__Exercise directions__: Which of the lines below mention the word "system"? Pull each one out.

__Data supplied__:
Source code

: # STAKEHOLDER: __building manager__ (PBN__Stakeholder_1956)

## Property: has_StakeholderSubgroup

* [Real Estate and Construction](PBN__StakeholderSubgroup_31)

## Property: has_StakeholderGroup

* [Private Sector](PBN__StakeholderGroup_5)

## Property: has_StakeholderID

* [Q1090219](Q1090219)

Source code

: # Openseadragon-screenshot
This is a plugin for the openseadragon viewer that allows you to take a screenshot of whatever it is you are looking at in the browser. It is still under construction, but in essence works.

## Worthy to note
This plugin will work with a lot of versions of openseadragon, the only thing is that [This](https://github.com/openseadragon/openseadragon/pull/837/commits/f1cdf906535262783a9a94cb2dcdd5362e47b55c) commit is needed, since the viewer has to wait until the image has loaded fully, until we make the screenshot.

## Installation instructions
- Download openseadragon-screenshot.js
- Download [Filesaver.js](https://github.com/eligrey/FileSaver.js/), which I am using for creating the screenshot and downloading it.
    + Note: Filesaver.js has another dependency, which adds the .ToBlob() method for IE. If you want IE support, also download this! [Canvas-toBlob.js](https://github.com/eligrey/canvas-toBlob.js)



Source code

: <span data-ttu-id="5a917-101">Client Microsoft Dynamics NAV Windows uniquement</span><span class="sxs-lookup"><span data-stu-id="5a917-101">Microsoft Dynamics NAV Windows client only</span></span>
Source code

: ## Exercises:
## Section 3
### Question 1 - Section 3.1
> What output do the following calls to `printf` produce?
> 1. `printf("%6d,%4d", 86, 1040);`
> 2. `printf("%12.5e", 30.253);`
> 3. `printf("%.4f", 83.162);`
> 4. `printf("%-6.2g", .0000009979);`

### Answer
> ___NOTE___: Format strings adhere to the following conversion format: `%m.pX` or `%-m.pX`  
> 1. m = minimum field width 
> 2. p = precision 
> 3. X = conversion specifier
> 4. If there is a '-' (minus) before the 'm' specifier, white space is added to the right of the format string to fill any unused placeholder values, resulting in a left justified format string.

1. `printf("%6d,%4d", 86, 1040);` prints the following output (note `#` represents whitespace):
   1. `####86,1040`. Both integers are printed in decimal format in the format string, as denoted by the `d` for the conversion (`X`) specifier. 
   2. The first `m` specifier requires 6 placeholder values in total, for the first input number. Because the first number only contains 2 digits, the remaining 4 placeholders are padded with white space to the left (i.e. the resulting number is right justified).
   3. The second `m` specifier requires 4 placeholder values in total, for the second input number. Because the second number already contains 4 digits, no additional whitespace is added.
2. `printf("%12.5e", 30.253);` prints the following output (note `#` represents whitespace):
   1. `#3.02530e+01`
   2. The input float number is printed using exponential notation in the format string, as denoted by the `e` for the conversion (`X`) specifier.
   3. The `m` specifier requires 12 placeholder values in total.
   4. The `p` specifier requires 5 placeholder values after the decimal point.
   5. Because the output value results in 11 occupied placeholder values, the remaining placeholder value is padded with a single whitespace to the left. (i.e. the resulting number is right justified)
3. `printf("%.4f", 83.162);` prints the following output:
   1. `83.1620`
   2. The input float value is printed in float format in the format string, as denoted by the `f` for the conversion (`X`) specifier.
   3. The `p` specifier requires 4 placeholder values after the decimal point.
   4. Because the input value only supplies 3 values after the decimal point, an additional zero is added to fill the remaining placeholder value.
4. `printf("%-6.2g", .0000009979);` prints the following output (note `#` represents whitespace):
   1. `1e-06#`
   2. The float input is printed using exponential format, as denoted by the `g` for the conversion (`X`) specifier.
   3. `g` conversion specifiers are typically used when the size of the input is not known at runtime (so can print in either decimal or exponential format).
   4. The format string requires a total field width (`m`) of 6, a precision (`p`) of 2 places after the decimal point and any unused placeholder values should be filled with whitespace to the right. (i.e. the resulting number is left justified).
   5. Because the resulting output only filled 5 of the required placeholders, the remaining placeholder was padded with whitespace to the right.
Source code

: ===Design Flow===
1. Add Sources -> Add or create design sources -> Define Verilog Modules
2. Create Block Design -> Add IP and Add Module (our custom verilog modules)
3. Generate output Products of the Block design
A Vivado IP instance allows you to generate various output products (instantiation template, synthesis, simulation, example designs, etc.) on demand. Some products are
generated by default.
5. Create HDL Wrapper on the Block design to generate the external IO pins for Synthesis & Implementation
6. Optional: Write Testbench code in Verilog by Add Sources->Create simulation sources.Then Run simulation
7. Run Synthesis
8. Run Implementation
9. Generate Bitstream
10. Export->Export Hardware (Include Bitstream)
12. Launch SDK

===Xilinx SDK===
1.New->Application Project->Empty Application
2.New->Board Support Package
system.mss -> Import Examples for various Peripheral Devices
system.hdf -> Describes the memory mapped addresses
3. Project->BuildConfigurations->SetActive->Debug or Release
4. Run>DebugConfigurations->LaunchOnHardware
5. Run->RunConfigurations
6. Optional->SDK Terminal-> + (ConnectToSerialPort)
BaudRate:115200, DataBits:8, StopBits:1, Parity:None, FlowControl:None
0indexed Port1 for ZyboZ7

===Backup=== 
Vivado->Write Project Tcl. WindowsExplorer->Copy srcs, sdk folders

__Response area__:
system.mss -> Import Examples for various Peripheral Devices
system.hdf -> Describes the memory mapped addresses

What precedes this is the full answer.